Bekledigini söyleyen kıza dönerek:
-"Şimdiye kadar hiç korkmadıgınız gibi korkmak ister misiniz?"
-"...Yoksa tanıdıkça sizden mi korkacagım?"
-"Haha ha. Ben zararsızım. Size bir zarar gelirse benden gelmeyecek."
Düdük çalar... Tren kalkmak üzere homurdanır. Mekanik bir ugultu, kesik kesik öksürür. Adam, ellerini ensesinde kavuşturarak, arkasına yaslanır:
-"En iyi seyahat, kendini kaybettigin seyahattir."
Dışarıyı seyretmekte olan kız, başını çevirmeden konuşur:
-"Ben hiçbir şeyden korkmam."
-"Bu cesaretiniz korkuyu sizden uzakta tutabiliyor mu bari?"

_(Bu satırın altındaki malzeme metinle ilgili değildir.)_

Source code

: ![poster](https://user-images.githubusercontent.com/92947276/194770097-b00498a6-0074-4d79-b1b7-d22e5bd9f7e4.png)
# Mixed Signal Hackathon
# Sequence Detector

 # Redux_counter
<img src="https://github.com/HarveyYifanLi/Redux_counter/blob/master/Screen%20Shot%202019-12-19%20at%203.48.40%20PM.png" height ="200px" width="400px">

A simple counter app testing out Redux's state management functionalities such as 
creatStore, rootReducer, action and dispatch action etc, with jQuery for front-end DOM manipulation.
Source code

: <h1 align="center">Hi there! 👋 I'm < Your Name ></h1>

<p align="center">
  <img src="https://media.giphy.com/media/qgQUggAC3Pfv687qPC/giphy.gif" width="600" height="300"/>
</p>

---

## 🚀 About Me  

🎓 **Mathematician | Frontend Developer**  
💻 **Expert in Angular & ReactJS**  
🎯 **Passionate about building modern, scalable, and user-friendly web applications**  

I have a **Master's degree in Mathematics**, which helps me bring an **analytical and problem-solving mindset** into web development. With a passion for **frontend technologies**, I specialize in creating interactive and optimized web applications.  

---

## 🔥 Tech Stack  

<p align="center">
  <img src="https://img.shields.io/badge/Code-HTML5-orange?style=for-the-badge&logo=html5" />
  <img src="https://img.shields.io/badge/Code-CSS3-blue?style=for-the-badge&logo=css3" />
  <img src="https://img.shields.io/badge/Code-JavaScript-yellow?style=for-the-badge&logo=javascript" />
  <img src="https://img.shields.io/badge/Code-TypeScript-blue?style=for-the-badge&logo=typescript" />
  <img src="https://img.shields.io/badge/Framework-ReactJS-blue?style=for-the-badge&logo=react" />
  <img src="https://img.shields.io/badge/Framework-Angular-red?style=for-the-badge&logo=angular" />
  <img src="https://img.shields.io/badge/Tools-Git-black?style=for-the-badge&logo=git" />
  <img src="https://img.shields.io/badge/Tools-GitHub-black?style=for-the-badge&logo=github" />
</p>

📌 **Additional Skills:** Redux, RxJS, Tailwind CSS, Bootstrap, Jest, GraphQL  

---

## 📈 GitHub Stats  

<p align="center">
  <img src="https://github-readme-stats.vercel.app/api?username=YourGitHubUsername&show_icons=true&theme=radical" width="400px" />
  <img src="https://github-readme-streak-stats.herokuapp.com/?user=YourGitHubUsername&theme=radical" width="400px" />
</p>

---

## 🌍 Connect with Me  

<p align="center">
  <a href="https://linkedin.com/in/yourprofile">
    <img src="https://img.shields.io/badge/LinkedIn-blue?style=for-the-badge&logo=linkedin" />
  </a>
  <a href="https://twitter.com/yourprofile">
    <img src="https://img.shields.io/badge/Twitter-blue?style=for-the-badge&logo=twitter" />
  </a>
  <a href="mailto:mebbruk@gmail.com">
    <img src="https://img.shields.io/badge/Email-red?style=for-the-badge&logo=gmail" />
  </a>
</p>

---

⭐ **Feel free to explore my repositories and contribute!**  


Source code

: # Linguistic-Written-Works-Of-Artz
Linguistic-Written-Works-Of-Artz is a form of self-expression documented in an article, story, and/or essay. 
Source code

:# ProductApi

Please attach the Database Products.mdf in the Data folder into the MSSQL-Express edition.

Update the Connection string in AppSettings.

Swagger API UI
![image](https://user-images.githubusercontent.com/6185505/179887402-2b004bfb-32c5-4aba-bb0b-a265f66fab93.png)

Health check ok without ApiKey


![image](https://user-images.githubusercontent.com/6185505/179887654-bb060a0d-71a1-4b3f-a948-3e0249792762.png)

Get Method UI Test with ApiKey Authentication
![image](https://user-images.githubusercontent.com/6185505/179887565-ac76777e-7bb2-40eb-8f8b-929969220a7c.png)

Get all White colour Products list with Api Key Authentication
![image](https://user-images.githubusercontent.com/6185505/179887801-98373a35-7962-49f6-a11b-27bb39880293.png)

Kız, camda çırpınan küçük böcege bakarak, agır agır sag elindeki eldivenini sıyırır. Bir an bekler, yavaşça parmagını üzerine bastırır.
-"Ne dersiniz, korkunun da cesarete ihtiyacı oluyor mudur avına atılmak için?"
-"Eger avını seçtiyse cesaret degil dogru zaman önemlidir artık."
Gülümseyerek elini uzatır adam:
-"Hala tanışmadık. Ismim..."
Tren silkinir. Tekerler hareketlenmeye başlarken, ugultu sesleri örter.